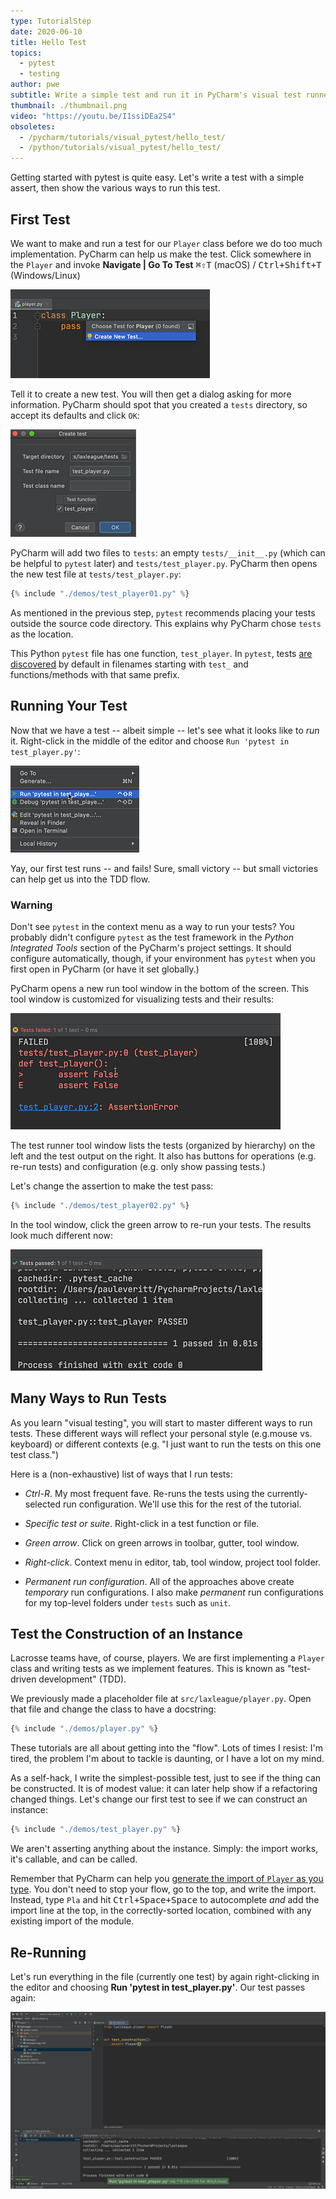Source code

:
 ```yaml
---
type: TutorialStep
date: 2020-06-10
title: Hello Test
topics:
  - pytest
  - testing
author: pwe
subtitle: Write a simple test and run it in PyCharm's visual test runner.
thumbnail: ./thumbnail.png
video: "https://youtu.be/I1ssiDEa2S4"
obsoletes:
  - /pycharm/tutorials/visual_pytest/hello_test/
  - /python/tutorials/visual_pytest/hello_test/
---
```


Getting started with pytest is quite easy.
Let's write a test with a simple assert, then show the various ways to run this test.

## First Test

We want to make and run a test for our `Player` class before we do too much implementation.
PyCharm can help us make the test.
Click somewhere in the `Player` and invoke **Navigate | Go To Test** <kbd>⌘⇧T</kbd> (macOS) / <kbd>Ctrl+Shift+T</kbd> (Windows/Linux)

![Invoke Navigate To Test](invoke_navigate_to_test.png)

Tell it to create a new test.
You will then get a dialog asking for more information.
PyCharm should spot that you created a `tests` directory, so accept its defaults and click `OK`:

![Navigate To Test](navigate_to_test.png)

PyCharm will add two files to `tests`: an empty `tests/__init__.py` (which can be helpful to `pytest` later) and `tests/test_player.py`.
PyCharm then opens the new test file at `tests/test_player.py`:

```python
{% include "./demos/test_player01.py" %}
```

As mentioned in the previous step, `pytest` recommends placing your tests outside the source code directory.
This explains why PyCharm chose `tests` as the location.

This Python `pytest` file has one function, `test_player`.
In `pytest`, tests [are discovered](https://docs.pytest.org/en/latest/goodpractices.html#conventions-for-python-test-discovery) by default in filenames starting with `test_` and functions/methods with that same prefix.

## Running Your Test

Now that we have a test -- albeit simple -- let's see what it looks like to _run_ it.
Right-click in the middle of the editor and choose `Run 'pytest in test_player.py'`:

![Run Tests via Context Menu](context_menu.png)

Yay, our first test runs -- and fails!
Sure, small victory -- but small victories can help get us into the TDD flow.

### Warning

Don't see `pytest` in the context menu as a way to run your tests?
You probably didn't configure `pytest` as the test framework in the _Python Integrated Tools_ section of the PyCharm's project settings.
It should configure automatically, though, if your environment has `pytest` when you first open in PyCharm (or have it set globally.)

PyCharm opens a new run tool window in the bottom of the screen.
This tool window is customized for visualizing tests and their results:

![Failing Tests](tests_tool_window_fail.png)

The test runner tool window lists the tests (organized by hierarchy) on the left and the test output on the right.
It also has buttons for operations (e.g. re-run tests) and configuration (e.g. only show passing tests.)

Let's change the assertion to make the test pass:

```python
{% include "./demos/test_player02.py" %}
```

In the tool window, click the green arrow to re-run your tests.
The results look much different now:

![Passing Tests](tests_tool_window_pass.png)

## Many Ways to Run Tests

As you learn "visual testing", you will start to master different ways to run tests.
These different ways will reflect your personal style (e.g.mouse vs. keyboard) or different contexts (e.g. "I just want to run the tests on this one test class.")

Here is a (non-exhaustive) list of ways that I run tests:

- _Ctrl-R_.
  My most frequent fave.
  Re-runs the tests using the currently-selected run configuration.
  We'll use this for the rest of the tutorial.

- _Specific test or suite_.
  Right-click in a test function or file.

- _Green arrow_. Click on green arrows in toolbar, gutter, tool window.

- _Right-click_. Context menu in editor, tab, tool window, project tool folder.

- _Permanent run configuration_.
  All of the approaches above create _temporary_ run configurations.
  I also make _permanent_ run configurations for my top-level folders under `tests` such as `unit`.

## Test the Construction of an Instance

Lacrosse teams have, of course, players.
We are first implementing a `Player` class and writing tests as we implement features.
This is known as "test-driven development" (TDD).

We previously made a placeholder file at `src/laxleague/player.py`.
Open that file and change the class to have a docstring:

```python
{% include "./demos/player.py" %}
```

These tutorials are all about getting into the "flow".
Lots of times I resist: I'm tired, the problem I'm about to tackle is daunting, or I have a lot on my mind.

As a self-hack, I write the simplest-possible test, just to see if the thing can be constructed.
It is of modest value: it can later help show if a refactoring changed things.
Let's change our first test to see if we can construct an instance:

```python
{% include "./demos/test_player.py" %}
```

We aren't asserting anything about the instance.
Simply: the import works, it's callable, and can be called.

Remember that PyCharm can help you [generate the import of `Player` as you type](../../../tips/generate-imports-while-typing/).
You don't need to stop your flow, go to the top, and write the import.
Instead, type `Pla` and hit <kbd>Ctrl+Space+Space</kbd> to autocomplete _and_ add the import line at the top, in the correctly-sorted location, combined with any existing import of the module.

## Re-Running

Let's run everything in the file (currently one test) by again right-clicking in the editor and choosing **Run 'pytest in test_player.py'**.
Our test passes again:

![Final Test Run](final_test_run.png)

(PROBLEM STATEMENT): Each line above should be printed again exactly, though the pictures should not be.

(SOLVED EXERCISE):
Source code

:
 ```yaml
---
type: TutorialStep
date: 2020-06-10
title: Hello Test
topics:
  - pytest
  - testing
author: pwe
subtitle: Write a simple test and run it in PyCharm's visual test runner.
thumbnail: ./thumbnail.png
video: "https://youtu.be/I1ssiDEa2S4"
obsoletes:
  - /pycharm/tutorials/visual_pytest/hello_test/
  - /python/tutorials/visual_pytest/hello_test/
---
```


Getting started with pytest is quite easy.
Let's write a test with a simple assert, then show the various ways to run this test.

## First Test

We want to make and run a test for our `Player` class before we do too much implementation.
PyCharm can help us make the test.
Click somewhere in the `Player` and invoke **Navigate | Go To Test** <kbd>⌘⇧T</kbd> (macOS) / <kbd>Ctrl+Shift+T</kbd> (Windows/Linux)

![Invoke Navigate To Test](invoke_navigate_to_test.png)

Tell it to create a new test.
You will then get a dialog asking for more information.
PyCharm should spot that you created a `tests` directory, so accept its defaults and click `OK`:

![Navigate To Test](navigate_to_test.png)

PyCharm will add two files to `tests`: an empty `tests/__init__.py` (which can be helpful to `pytest` later) and `tests/test_player.py`.
PyCharm then opens the new test file at `tests/test_player.py`:

```python
{% include "./demos/test_player01.py" %}
```

As mentioned in the previous step, `pytest` recommends placing your tests outside the source code directory.
This explains why PyCharm chose `tests` as the location.

This Python `pytest` file has one function, `test_player`.
In `pytest`, tests [are discovered](https://docs.pytest.org/en/latest/goodpractices.html#conventions-for-python-test-discovery) by default in filenames starting with `test_` and functions/methods with that same prefix.

## Running Your Test

Now that we have a test -- albeit simple -- let's see what it looks like to _run_ it.
Right-click in the middle of the editor and choose `Run 'pytest in test_player.py'`:

![Run Tests via Context Menu](context_menu.png)

Yay, our first test runs -- and fails!
Sure, small victory -- but small victories can help get us into the TDD flow.

### Warning

Don't see `pytest` in the context menu as a way to run your tests?
You probably didn't configure `pytest` as the test framework in the _Python Integrated Tools_ section of the PyCharm's project settings.
It should configure automatically, though, if your environment has `pytest` when you first open in PyCharm (or have it set globally.)

PyCharm opens a new run tool window in the bottom of the screen.
This tool window is customized for visualizing tests and their results:

![Failing Tests](tests_tool_window_fail.png)

The test runner tool window lists the tests (organized by hierarchy) on the left and the test output on the right.
It also has buttons for operations (e.g. re-run tests) and configuration (e.g. only show passing tests.)

Let's change the assertion to make the test pass:

```python
{% include "./demos/test_player02.py" %}
```

In the tool window, click the green arrow to re-run your tests.
The results look much different now:

![Passing Tests](tests_tool_window_pass.png)

## Many Ways to Run Tests

As you learn "visual testing", you will start to master different ways to run tests.
These different ways will reflect your personal style (e.g.mouse vs. keyboard) or different contexts (e.g. "I just want to run the tests on this one test class.")

Here is a (non-exhaustive) list of ways that I run tests:

- _Ctrl-R_.
  My most frequent fave.
  Re-runs the tests using the currently-selected run configuration.
  We'll use this for the rest of the tutorial.

- _Specific test or suite_.
  Right-click in a test function or file.

- _Green arrow_. Click on green arrows in toolbar, gutter, tool window.

- _Right-click_. Context menu in editor, tab, tool window, project tool folder.

- _Permanent run configuration_.
  All of the approaches above create _temporary_ run configurations.
  I also make _permanent_ run configurations for my top-level folders under `tests` such as `unit`.

## Test the Construction of an Instance

Lacrosse teams have, of course, players.
We are first implementing a `Player` class and writing tests as we implement features.
This is known as "test-driven development" (TDD).

We previously made a placeholder file at `src/laxleague/player.py`.
Open that file and change the class to have a docstring:

```python
{% include "./demos/player.py" %}
```

These tutorials are all about getting into the "flow".
Lots of times I resist: I'm tired, the problem I'm about to tackle is daunting, or I have a lot on my mind.

As a self-hack, I write the simplest-possible test, just to see if the thing can be constructed.
It is of modest value: it can later help show if a refactoring changed things.
Let's change our first test to see if we can construct an instance:

```python
{% include "./demos/test_player.py" %}
```

We aren't asserting anything about the instance.
Simply: the import works, it's callable, and can be called.

Remember that PyCharm can help you [generate the import of `Player` as you type](../../../tips/generate-imports-while-typing/).
You don't need to stop your flow, go to the top, and write the import.
Instead, type `Pla` and hit <kbd>Ctrl+Space+Space</kbd> to autocomplete _and_ add the import line at the top, in the correctly-sorted location, combined with any existing import of the module.

## Re-Running

Let's run everything in the file (currently one test) by again right-clicking in the editor and choosing **Run 'pytest in test_player.py'**.
Our test passes again:

![Final Test Run](final_test_run.png)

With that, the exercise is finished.